→ **Work request**: Search the listing below for lines containing the string "tabular". Reply with their count only.

→ **Material for this task**:
○ ○ ○ ○

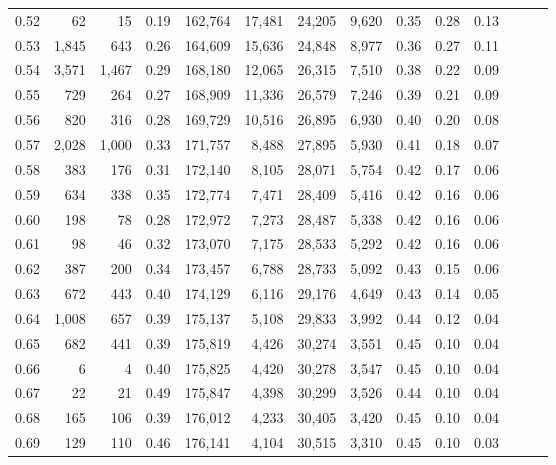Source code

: \begin{tabular}{rrrrrrrrrrrrrr}
0.52 &      62 &     15 &  0.19 &  162,764 &   17,481 &  24,205 &   9,620 &  0.35 &  0.28 &      0.13 \\
0.53 &   1,845 &    643 &  0.26 &  164,609 &   15,636 &  24,848 &   8,977 &  0.36 &  0.27 &      0.11 \\
0.54 &   3,571 &  1,467 &  0.29 &  168,180 &   12,065 &  26,315 &   7,510 &  0.38 &  0.22 &      0.09 \\
0.55 &     729 &    264 &  0.27 &  168,909 &   11,336 &  26,579 &   7,246 &  0.39 &  0.21 &      0.09 \\
0.56 &     820 &    316 &  0.28 &  169,729 &   10,516 &  26,895 &   6,930 &  0.40 &  0.20 &      0.08 \\
0.57 &   2,028 &  1,000 &  0.33 &  171,757 &    8,488 &  27,895 &   5,930 &  0.41 &  0.18 &      0.07 \\
0.58 &     383 &    176 &  0.31 &  172,140 &    8,105 &  28,071 &   5,754 &  0.42 &  0.17 &      0.06 \\
0.59 &     634 &    338 &  0.35 &  172,774 &    7,471 &  28,409 &   5,416 &  0.42 &  0.16 &      0.06 \\
0.60 &     198 &     78 &  0.28 &  172,972 &    7,273 &  28,487 &   5,338 &  0.42 &  0.16 &      0.06 \\
0.61 &      98 &     46 &  0.32 &  173,070 &    7,175 &  28,533 &   5,292 &  0.42 &  0.16 &      0.06 \\
0.62 &     387 &    200 &  0.34 &  173,457 &    6,788 &  28,733 &   5,092 &  0.43 &  0.15 &      0.06 \\
0.63 &     672 &    443 &  0.40 &  174,129 &    6,116 &  29,176 &   4,649 &  0.43 &  0.14 &      0.05 \\
0.64 &   1,008 &    657 &  0.39 &  175,137 &    5,108 &  29,833 &   3,992 &  0.44 &  0.12 &      0.04 \\
0.65 &     682 &    441 &  0.39 &  175,819 &    4,426 &  30,274 &   3,551 &  0.45 &  0.10 &      0.04 \\
0.66 &       6 &      4 &  0.40 &  175,825 &    4,420 &  30,278 &   3,547 &  0.45 &  0.10 &      0.04 \\
0.67 &      22 &     21 &  0.49 &  175,847 &    4,398 &  30,299 &   3,526 &  0.44 &  0.10 &      0.04 \\
0.68 &     165 &    106 &  0.39 &  176,012 &    4,233 &  30,405 &   3,420 &  0.45 &  0.10 &      0.04 \\
0.69 &     129 &    110 &  0.46 &  176,141 &    4,104 &  30,515 &   3,310 &  0.45 &  0.10 &      0.03 \\

\end{tabular}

○ ○ ○ ○

→ **Answer to this problem**: 2